Please go through the records below and return every line holding the word "operations".

--- DATASET CONTENT Enclosed Below ---

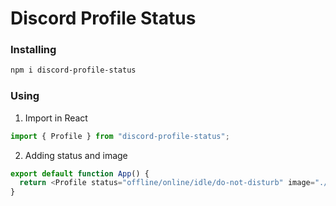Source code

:# Discord Profile Status

### Installing

```bash
npm i discord-profile-status
```

### Using

1. Import in React
```typescript
import { Profile } from "discord-profile-status";
```
2. Adding status and image
```typescript
export default function App() {
  return <Profile status="offline/online/idle/do-not-disturb" image="./nathanielrz.png"></Profile>;
}
```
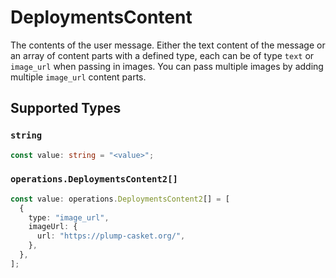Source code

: # DeploymentsContent

The contents of the user message. Either the text content of the message or an array of content parts with a defined type, each can be of type `text` or `image_url` when passing in images. You can pass multiple images by adding multiple `image_url` content parts. 


## Supported Types

### `string`

```typescript
const value: string = "<value>";
```

### `operations.DeploymentsContent2[]`

```typescript
const value: operations.DeploymentsContent2[] = [
  {
    type: "image_url",
    imageUrl: {
      url: "https://plump-casket.org/",
    },
  },
];
```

--- End of Enclosed DATASET CONTENT ---

_PROBLEM SOLUTION_.
### `operations.DeploymentsContent2[]`
const value: operations.DeploymentsContent2[] = [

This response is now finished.